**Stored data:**
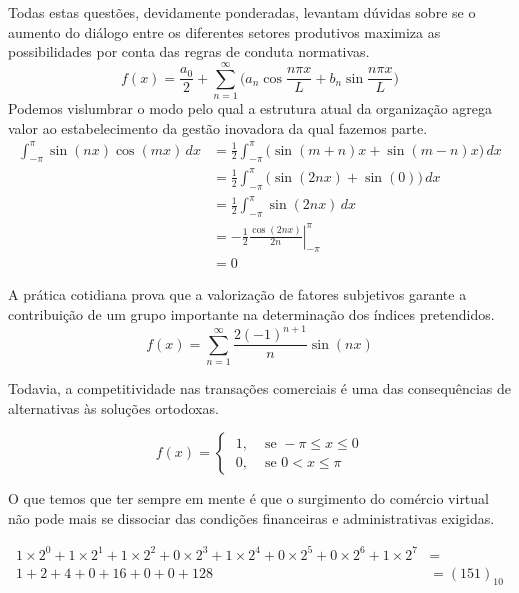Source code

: \begin{apendicesenv}
    Todas estas questões, devidamente ponderadas, levantam dúvidas sobre se o
    aumento do diálogo entre os diferentes setores produtivos maximiza as
    possibilidades por conta das regras de conduta normativas.
    \begin{equation}\label{eq:serie2}
        f(x) = \frac{a_{0}}{2}
        + \sum_{n=1}^{\infty} \Big( a_{n} \cos\frac{n\pi x}{L} + b_{n} \sin\frac{n\pi x}{L} \Big)
    \end{equation}
    Podemos vislumbrar o modo pelo qual a estrutura atual da organização agrega valor ao estabelecimento da gestão inovadora da qual fazemos parte.
    \begin{align*}
        \int_{-\pi}^{\pi} \sin(nx)\cos(mx)\,dx & =\frac{1}{2}\int_{-\pi}^{\pi}\Big(\sin(m+n)x+\sin(m-n)x\Big)\,dx \\[3mm]
                                               & =\frac{1}{2}\int_{-\pi}^{\pi}\Big(\sin(2nx)+\sin(0)\Big)\,dx     \\[3mm]
                                               & =\frac{1}{2}\int_{-\pi}^{\pi}\sin(2nx)\,dx                       \\[3mm]
                                               & =-\left.\frac{1}{2}\frac{\cos(2nx)}{2n}\right|_{-\pi}^{\pi}      \\[3mm]
                                               & =0
    \end{align*}

    A prática cotidiana
    prova que a valorização de fatores subjetivos garante a contribuição de um grupo
    importante na determinação dos índices pretendidos.
    \[
        f(x) = \sum_{n=1}^{\infty} \frac{2(-1)^{n+1}}{n} \sin(nx)
    \]

    Todavia, a competitividade
    nas transações comerciais é uma das consequências de alternativas às soluções
    ortodoxas.

    \[
        f(x) =
        \begin{cases}
            \; 1, & \text{ se }  -\pi \leq x \leq 0 \\
            \; 0, & \text{ se } 0 < x \leq \pi
        \end{cases}
    \]

    O que temos que ter sempre em mente é que o surgimento do comércio
    virtual não pode mais se dissociar das condições financeiras e administrativas
    exigidas.

    \begin{align*}
        1 \!\times\! 2^0 + 1 \!\times\! 2^1 + 1 \!\times\! 2^2 + 0 \!\times\! 2^3 +
        1 \!\times\! 2^4 + 0 \!\times\! 2^5 + 0 \!\times\! 2^6 + 1 \!\times\! 2^7 & =            \\
        1 + 2 + 4 + 0 + 16 + 0 + 0 + 128                                          & = (151)_{10}
    \end{align*}


\end{apendicesenv}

**BRIEF:**
Leaving the pictures behind, return every line above exactly.

**COMPLETED EXERCISE:**
Source code

: \begin{apendicesenv}
    Todas estas questões, devidamente ponderadas, levantam dúvidas sobre se o
    aumento do diálogo entre os diferentes setores produtivos maximiza as
    possibilidades por conta das regras de conduta normativas.
    \begin{equation}\label{eq:serie2}
        f(x) = \frac{a_{0}}{2}
        + \sum_{n=1}^{\infty} \Big( a_{n} \cos\frac{n\pi x}{L} + b_{n} \sin\frac{n\pi x}{L} \Big)
    \end{equation}
    Podemos vislumbrar o modo pelo qual a estrutura atual da organização agrega valor ao estabelecimento da gestão inovadora da qual fazemos parte.
    \begin{align*}
        \int_{-\pi}^{\pi} \sin(nx)\cos(mx)\,dx & =\frac{1}{2}\int_{-\pi}^{\pi}\Big(\sin(m+n)x+\sin(m-n)x\Big)\,dx \\[3mm]
                                               & =\frac{1}{2}\int_{-\pi}^{\pi}\Big(\sin(2nx)+\sin(0)\Big)\,dx     \\[3mm]
                                               & =\frac{1}{2}\int_{-\pi}^{\pi}\sin(2nx)\,dx                       \\[3mm]
                                               & =-\left.\frac{1}{2}\frac{\cos(2nx)}{2n}\right|_{-\pi}^{\pi}      \\[3mm]
                                               & =0
    \end{align*}

    A prática cotidiana
    prova que a valorização de fatores subjetivos garante a contribuição de um grupo
    importante na determinação dos índices pretendidos.
    \[
        f(x) = \sum_{n=1}^{\infty} \frac{2(-1)^{n+1}}{n} \sin(nx)
    \]

    Todavia, a competitividade
    nas transações comerciais é uma das consequências de alternativas às soluções
    ortodoxas.

    \[
        f(x) =
        \begin{cases}
            \; 1, & \text{ se }  -\pi \leq x \leq 0 \\
            \; 0, & \text{ se } 0 < x \leq \pi
        \end{cases}
    \]

    O que temos que ter sempre em mente é que o surgimento do comércio
    virtual não pode mais se dissociar das condições financeiras e administrativas
    exigidas.

    \begin{align*}
        1 \!\times\! 2^0 + 1 \!\times\! 2^1 + 1 \!\times\! 2^2 + 0 \!\times\! 2^3 +
        1 \!\times\! 2^4 + 0 \!\times\! 2^5 + 0 \!\times\! 2^6 + 1 \!\times\! 2^7 & =            \\
        1 + 2 + 4 + 0 + 16 + 0 + 0 + 128                                          & = (151)_{10}
    \end{align*}


\end{apendicesenv}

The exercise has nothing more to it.